The press release said, “Though this transitional policy was not anticipated by health insurance issuers when setting rates for 2014, the risk corridor program should help ameliorate unanticipated changes in premium revenue.”
What this means is pretty straightforward: the rates being charged by the insurance companies were based on young and healthy people signing up. But because that isn’t happening, companies in the exchanges will not be able to offset the costs of insuring older and less healthy individuals. And as a result, the risk corridor will be needed to bailout the companies for their losses.
The administration and the law’s supporters deny that this is where we are headed. But proof already exists that a bailout will be required.
Earlier this year, health insurance companies filed key disclosure documents with the Securities and Exchange Commission explaining to their shareholders what ObamaCare will mean for their bottom line. It will mean losses. That is why, based on these filings, the credit rating agency Moody’s has downgraded its outlook for American health care insurers to “negative.”
So health insurers are leveling with their shareholders about how ObamaCare’s failures affect their bottom lines.
Credit rating agencies are leveling with investors about how ObamaCare’s failures affect the health industry’s future.
Now it is time for President Obama, Secretary Kathleen Sebelius and ObamaCare’s supporters to level with taxpayers about the fact their hard earned tax dollars will soon be needed to bail out ObamaCare.
The supporters of ObamaCare have defended the risk corridors by citing how it has worked for Medicare Part D. But these are two fundamentally different programs.
Medicare Part D deals with a defined, limited and predictable population of seniors. Insurers knew who was going to sign up and how much they cost to insure. So they could easily price for it.

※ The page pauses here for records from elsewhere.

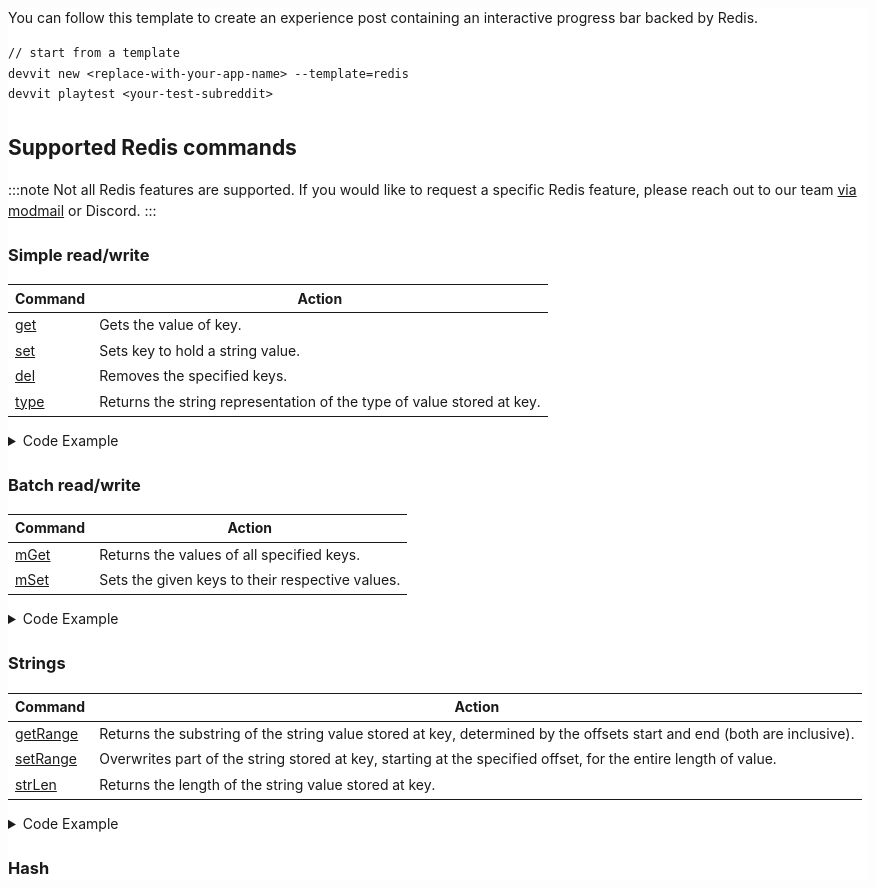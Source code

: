 You can follow this template to create an experience post containing an interactive progress bar backed by Redis.

```tsx
// start from a template
devvit new <replace-with-your-app-name> --template=redis
devvit playtest <your-test-subreddit>
```

## Supported Redis commands

:::note
Not all Redis features are supported. If you would like to request a specific Redis feature, please reach out to our team [via modmail](https://www.reddit.com/message/compose/?to=%2Fr%2FDevvit) or Discord.
:::

### Simple read/write

| **Command**                            | **Action**                                                            |
| -------------------------------------- | --------------------------------------------------------------------- |
| [get](https://redis.io/commands/get)   | Gets the value of key.                                                |
| [set](https://redis.io/commands/set)   | Sets key to hold a string value.                                      |
| [del](https://redis.io/commands/del)   | Removes the specified keys.                                           |
| [type](https://redis.io/commands/type) | Returns the string representation of the type of value stored at key. |

<details><summary>Code Example</summary></details>

### Batch read/write

| **Command**                            | **Action**                                      |
| -------------------------------------- | ----------------------------------------------- |
| [mGet](https://redis.io/commands/mget) | Returns the values of all specified keys.       |
| [mSet](https://redis.io/commands/mset) | Sets the given keys to their respective values. |

<details><summary>Code Example</summary></details>

### Strings

| **Command**                                    | **Action**                                                                                                             |
| ---------------------------------------------- | ---------------------------------------------------------------------------------------------------------------------- |
| [getRange](https://redis.io/commands/getrange) | Returns the substring of the string value stored at key, determined by the offsets start and end (both are inclusive). |
| [setRange](https://redis.io/commands/setrange) | Overwrites part of the string stored at key, starting at the specified offset, for the entire length of value.         |
| [strLen](https://redis.io/commands/strlen)     | Returns the length of the string value stored at key.                                                                  |

<details><summary>Code Example</summary></details>

### Hash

But ObamaCare exchanges deal with an open-ended, broad and unpredictable population of enrollees. No one knew who was going to sign up, how many would sign up and how much they would cost.
But what they are now finding out is that the pool of enrollees is smaller, older and sicker than what they priced for. And soon, they will be coming to Washington for their bailout to cover their losses.
This law has a host of other serious problems. For example, just yesterday, the Congressional Budget Office concluded that ObamaCare will cost millions of Americans their jobs and add trillions in additional deficits. That is why a growing number of Americans now realize this law has so many flaws that it cannot be fixed.
I know that there are still some who hold out hope that ObamaCare will work. Just like there were some in Denver this Sunday still holding out hope that the Broncos could come back and win in the fourth quarter.
But no matter how you feel about the law, we should all be able to agree that the American people should not have to pay for another taxpayer-funded bailout.
Those who refuse to take that possibility off the table are basically telling the American people that they are so devoted to protecting ObamaCare, that they don’t care how much it costs taxpayers.
It is not right to allow a powerful industry to use its influence here in Washington to protect itself from ObamaCare.
And it is not right that hard working Americans are forced to pay for it.